Provided records -
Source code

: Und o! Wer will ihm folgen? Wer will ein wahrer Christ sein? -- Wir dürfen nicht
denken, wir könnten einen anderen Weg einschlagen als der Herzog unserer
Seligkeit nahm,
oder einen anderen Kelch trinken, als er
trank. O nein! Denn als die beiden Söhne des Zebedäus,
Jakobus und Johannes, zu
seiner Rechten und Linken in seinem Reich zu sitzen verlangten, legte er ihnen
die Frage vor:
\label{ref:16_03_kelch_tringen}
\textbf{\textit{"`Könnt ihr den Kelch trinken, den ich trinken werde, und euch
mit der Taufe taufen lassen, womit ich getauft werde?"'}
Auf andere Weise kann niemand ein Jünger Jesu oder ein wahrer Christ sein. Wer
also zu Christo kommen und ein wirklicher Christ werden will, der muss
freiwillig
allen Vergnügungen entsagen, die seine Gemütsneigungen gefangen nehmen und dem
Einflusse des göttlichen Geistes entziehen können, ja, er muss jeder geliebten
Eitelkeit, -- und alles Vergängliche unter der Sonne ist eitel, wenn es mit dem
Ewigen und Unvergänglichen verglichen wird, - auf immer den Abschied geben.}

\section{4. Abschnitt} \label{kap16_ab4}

Task objective -
Take the line that contains "Eitelkeit, -- und" and each line after it through the end of the records, and repeat them all exactly. Nothing else.

Answer to this task -
Eitelkeit, -- und alles Vergängliche unter der Sonne ist eitel, wenn es mit dem
Ewigen und Unvergänglichen verglichen wird, - auf immer den Abschied geben.}

\section{4. Abschnitt} \label{kap16_ab4}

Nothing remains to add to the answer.